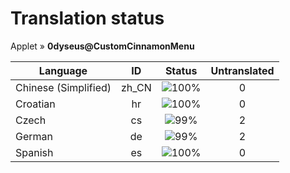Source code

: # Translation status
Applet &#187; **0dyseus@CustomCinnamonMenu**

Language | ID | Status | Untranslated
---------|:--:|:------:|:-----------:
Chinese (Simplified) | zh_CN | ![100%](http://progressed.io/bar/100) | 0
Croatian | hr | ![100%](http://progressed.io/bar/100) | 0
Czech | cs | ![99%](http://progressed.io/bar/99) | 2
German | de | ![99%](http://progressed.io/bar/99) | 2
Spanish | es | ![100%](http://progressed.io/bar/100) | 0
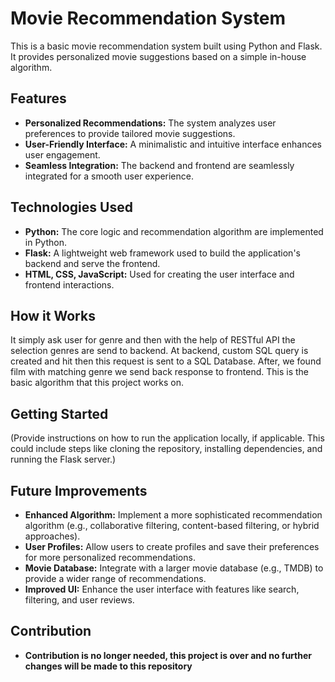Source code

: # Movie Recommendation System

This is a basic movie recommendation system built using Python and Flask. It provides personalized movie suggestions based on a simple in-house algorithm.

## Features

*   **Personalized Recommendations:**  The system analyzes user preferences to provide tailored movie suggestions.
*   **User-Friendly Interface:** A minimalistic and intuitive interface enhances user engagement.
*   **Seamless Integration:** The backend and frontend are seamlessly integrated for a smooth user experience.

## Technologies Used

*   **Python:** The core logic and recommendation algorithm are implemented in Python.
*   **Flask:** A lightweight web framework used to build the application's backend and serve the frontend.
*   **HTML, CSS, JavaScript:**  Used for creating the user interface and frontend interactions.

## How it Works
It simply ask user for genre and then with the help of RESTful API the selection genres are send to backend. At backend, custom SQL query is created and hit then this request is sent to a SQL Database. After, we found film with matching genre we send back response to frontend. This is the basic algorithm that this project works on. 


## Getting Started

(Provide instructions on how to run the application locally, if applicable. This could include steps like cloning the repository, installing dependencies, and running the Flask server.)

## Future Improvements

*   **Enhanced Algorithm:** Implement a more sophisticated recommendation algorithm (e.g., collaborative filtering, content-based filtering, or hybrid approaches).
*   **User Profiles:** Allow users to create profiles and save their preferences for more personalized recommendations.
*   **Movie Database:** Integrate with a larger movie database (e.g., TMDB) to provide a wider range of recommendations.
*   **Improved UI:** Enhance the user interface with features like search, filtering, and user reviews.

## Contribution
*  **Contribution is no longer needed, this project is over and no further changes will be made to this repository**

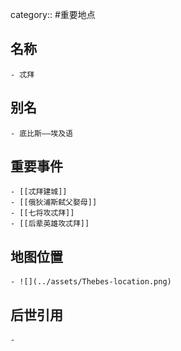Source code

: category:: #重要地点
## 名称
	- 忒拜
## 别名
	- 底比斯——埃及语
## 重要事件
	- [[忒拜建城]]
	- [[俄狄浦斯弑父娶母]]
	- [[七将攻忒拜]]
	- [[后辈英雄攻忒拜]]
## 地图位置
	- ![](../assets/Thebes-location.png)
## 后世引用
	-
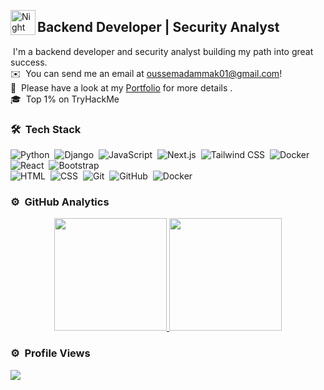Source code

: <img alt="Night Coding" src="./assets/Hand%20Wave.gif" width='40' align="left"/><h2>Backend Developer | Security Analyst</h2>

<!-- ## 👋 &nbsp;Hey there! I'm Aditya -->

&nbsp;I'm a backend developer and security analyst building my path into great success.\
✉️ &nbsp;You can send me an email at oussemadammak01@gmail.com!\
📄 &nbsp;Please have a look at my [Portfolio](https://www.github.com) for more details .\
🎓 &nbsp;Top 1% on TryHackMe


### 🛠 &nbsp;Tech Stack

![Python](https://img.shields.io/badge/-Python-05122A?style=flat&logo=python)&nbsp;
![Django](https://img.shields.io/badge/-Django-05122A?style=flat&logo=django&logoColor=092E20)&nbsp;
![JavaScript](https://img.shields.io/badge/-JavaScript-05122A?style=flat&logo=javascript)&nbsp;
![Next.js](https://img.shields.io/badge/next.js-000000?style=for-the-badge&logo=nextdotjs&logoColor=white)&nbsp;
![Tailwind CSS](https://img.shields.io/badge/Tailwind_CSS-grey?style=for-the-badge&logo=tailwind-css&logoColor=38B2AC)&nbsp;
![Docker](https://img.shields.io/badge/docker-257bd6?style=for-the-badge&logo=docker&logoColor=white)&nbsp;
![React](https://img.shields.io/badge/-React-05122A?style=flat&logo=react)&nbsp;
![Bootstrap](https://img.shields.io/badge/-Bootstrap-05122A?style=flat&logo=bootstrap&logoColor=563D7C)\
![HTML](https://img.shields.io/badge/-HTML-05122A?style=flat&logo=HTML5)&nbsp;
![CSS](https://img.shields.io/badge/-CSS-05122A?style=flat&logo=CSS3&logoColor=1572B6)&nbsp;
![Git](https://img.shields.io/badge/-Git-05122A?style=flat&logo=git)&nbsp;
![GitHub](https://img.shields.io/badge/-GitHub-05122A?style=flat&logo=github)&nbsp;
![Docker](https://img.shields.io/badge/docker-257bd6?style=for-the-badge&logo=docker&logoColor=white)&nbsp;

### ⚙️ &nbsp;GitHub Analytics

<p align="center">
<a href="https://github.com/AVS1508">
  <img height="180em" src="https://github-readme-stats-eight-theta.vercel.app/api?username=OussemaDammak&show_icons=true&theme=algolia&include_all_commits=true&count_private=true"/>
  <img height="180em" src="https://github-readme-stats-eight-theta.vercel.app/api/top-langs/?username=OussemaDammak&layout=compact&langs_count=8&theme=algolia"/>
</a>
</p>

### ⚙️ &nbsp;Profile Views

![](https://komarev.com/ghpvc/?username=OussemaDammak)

——

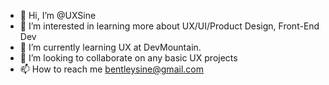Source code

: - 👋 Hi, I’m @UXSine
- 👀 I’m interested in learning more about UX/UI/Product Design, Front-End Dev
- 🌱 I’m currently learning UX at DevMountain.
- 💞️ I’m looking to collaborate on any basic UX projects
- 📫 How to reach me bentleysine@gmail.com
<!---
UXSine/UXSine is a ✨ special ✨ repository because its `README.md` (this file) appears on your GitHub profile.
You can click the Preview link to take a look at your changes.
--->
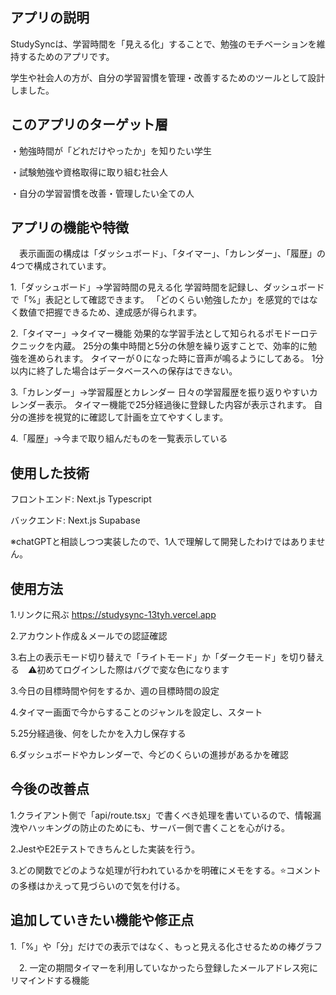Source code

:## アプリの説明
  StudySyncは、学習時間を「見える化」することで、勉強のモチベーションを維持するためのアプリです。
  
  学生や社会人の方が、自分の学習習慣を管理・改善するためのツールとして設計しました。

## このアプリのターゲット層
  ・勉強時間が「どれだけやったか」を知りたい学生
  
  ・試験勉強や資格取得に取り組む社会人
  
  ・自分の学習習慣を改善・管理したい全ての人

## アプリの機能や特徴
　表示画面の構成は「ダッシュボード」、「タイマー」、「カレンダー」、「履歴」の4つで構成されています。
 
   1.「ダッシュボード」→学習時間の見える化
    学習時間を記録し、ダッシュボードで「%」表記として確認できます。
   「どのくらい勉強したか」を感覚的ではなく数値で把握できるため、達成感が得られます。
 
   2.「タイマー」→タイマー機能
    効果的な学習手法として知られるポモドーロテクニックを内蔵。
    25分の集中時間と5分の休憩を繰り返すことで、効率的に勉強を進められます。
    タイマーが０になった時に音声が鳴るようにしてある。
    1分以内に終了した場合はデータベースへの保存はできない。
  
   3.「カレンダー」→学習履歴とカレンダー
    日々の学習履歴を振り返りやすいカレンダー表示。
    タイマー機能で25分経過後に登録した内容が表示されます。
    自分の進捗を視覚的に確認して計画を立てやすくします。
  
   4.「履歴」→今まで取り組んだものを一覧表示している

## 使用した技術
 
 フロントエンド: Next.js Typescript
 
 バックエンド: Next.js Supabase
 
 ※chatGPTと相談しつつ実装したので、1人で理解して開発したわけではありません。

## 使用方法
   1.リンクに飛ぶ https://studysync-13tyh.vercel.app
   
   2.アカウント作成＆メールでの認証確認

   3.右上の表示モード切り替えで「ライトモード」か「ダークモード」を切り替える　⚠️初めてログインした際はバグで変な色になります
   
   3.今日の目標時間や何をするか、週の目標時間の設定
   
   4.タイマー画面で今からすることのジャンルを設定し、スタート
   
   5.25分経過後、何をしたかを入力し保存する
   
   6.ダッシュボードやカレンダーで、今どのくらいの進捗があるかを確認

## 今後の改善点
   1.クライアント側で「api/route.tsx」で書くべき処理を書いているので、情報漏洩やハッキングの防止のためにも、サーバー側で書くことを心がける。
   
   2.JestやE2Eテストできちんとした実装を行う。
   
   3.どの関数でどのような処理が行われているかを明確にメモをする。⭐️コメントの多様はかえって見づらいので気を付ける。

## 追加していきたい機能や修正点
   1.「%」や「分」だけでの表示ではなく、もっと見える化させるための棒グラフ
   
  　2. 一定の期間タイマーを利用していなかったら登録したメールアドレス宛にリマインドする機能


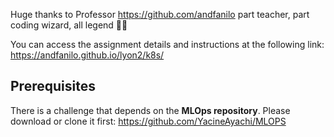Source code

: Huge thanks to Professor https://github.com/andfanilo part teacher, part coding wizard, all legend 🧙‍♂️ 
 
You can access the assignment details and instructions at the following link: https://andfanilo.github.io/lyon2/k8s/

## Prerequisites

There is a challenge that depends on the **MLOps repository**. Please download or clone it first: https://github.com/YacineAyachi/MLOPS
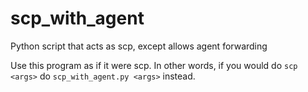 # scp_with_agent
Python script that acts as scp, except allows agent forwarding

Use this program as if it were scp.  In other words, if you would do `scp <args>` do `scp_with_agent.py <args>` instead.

——

◆ **Task brief**:
Leaving out the pictures, please output the lines in the entries above from the one with "3.今日の目標時間や何をするか、週の目標時間の設定" through the one with "Use this program", exactly as they are.

◆ **Exercise result**:
   3.今日の目標時間や何をするか、週の目標時間の設定
   
   4.タイマー画面で今からすることのジャンルを設定し、スタート
   
   5.25分経過後、何をしたかを入力し保存する
   
   6.ダッシュボードやカレンダーで、今どのくらいの進捗があるかを確認

## 今後の改善点
   1.クライアント側で「api/route.tsx」で書くべき処理を書いているので、情報漏洩やハッキングの防止のためにも、サーバー側で書くことを心がける。
   
   2.JestやE2Eテストできちんとした実装を行う。
   
   3.どの関数でどのような処理が行われているかを明確にメモをする。⭐️コメントの多様はかえって見づらいので気を付ける。

## 追加していきたい機能や修正点
   1.「%」や「分」だけでの表示ではなく、もっと見える化させるための棒グラフ
   
  　2. 一定の期間タイマーを利用していなかったら登録したメールアドレス宛にリマインドする機能


Source code

: Huge thanks to Professor https://github.com/andfanilo part teacher, part coding wizard, all legend 🧙‍♂️ 
 
You can access the assignment details and instructions at the following link: https://andfanilo.github.io/lyon2/k8s/

## Prerequisites

There is a challenge that depends on the **MLOps repository**. Please download or clone it first: https://github.com/YacineAyachi/MLOPS
 # scp_with_agent
Python script that acts as scp, except allows agent forwarding

Use this program as if it were scp.  In other words, if you would do `scp <args>` do `scp_with_agent.py <args>` instead.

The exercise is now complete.